··· Task inputs

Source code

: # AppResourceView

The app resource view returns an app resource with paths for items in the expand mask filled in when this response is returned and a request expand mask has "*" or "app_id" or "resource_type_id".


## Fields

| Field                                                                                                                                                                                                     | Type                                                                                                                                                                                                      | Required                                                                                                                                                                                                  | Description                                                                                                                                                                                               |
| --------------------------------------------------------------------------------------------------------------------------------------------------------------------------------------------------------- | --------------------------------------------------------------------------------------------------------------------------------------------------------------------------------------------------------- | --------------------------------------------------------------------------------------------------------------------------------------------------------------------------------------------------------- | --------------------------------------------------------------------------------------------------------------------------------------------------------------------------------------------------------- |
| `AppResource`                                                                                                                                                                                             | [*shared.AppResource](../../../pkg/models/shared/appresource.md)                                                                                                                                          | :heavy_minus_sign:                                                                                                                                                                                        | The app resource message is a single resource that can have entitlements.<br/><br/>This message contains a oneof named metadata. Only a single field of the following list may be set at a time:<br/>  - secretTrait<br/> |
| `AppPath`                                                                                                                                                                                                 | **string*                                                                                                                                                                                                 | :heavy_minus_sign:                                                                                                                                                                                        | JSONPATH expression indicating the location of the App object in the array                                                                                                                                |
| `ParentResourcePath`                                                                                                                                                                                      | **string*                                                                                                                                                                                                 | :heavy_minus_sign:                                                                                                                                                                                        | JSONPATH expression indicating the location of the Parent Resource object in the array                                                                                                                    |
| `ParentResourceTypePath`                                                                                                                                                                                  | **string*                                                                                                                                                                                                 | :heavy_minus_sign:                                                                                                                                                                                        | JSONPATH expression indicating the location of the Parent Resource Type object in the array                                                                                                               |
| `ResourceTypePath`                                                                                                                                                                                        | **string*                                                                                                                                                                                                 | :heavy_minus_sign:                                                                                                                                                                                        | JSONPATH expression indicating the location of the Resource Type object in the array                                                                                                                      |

······

Problem to work on:
All of the data above should be reproduced exactly, with nothing left out.

Response to the task:
Source code

: # AppResourceView

The app resource view returns an app resource with paths for items in the expand mask filled in when this response is returned and a request expand mask has "*" or "app_id" or "resource_type_id".


## Fields

| Field                                                                                                                                                                                                     | Type                                                                                                                                                                                                      | Required                                                                                                                                                                                                  | Description                                                                                                                                                                                               |
| --------------------------------------------------------------------------------------------------------------------------------------------------------------------------------------------------------- | --------------------------------------------------------------------------------------------------------------------------------------------------------------------------------------------------------- | --------------------------------------------------------------------------------------------------------------------------------------------------------------------------------------------------------- | --------------------------------------------------------------------------------------------------------------------------------------------------------------------------------------------------------- |
| `AppResource`                                                                                                                                                                                             | [*shared.AppResource](../../../pkg/models/shared/appresource.md)                                                                                                                                          | :heavy_minus_sign:                                                                                                                                                                                        | The app resource message is a single resource that can have entitlements.<br/><br/>This message contains a oneof named metadata. Only a single field of the following list may be set at a time:<br/>  - secretTrait<br/> |
| `AppPath`                                                                                                                                                                                                 | **string*                                                                                                                                                                                                 | :heavy_minus_sign:                                                                                                                                                                                        | JSONPATH expression indicating the location of the App object in the array                                                                                                                                |
| `ParentResourcePath`                                                                                                                                                                                      | **string*                                                                                                                                                                                                 | :heavy_minus_sign:                                                                                                                                                                                        | JSONPATH expression indicating the location of the Parent Resource object in the array                                                                                                                    |
| `ParentResourceTypePath`                                                                                                                                                                                  | **string*                                                                                                                                                                                                 | :heavy_minus_sign:                                                                                                                                                                                        | JSONPATH expression indicating the location of the Parent Resource Type object in the array                                                                                                               |
| `ResourceTypePath`                                                                                                                                                                                        | **string*                                                                                                                                                                                                 | :heavy_minus_sign:                                                                                                                                                                                        | JSONPATH expression indicating the location of the Resource Type object in the array                                                                                                                      |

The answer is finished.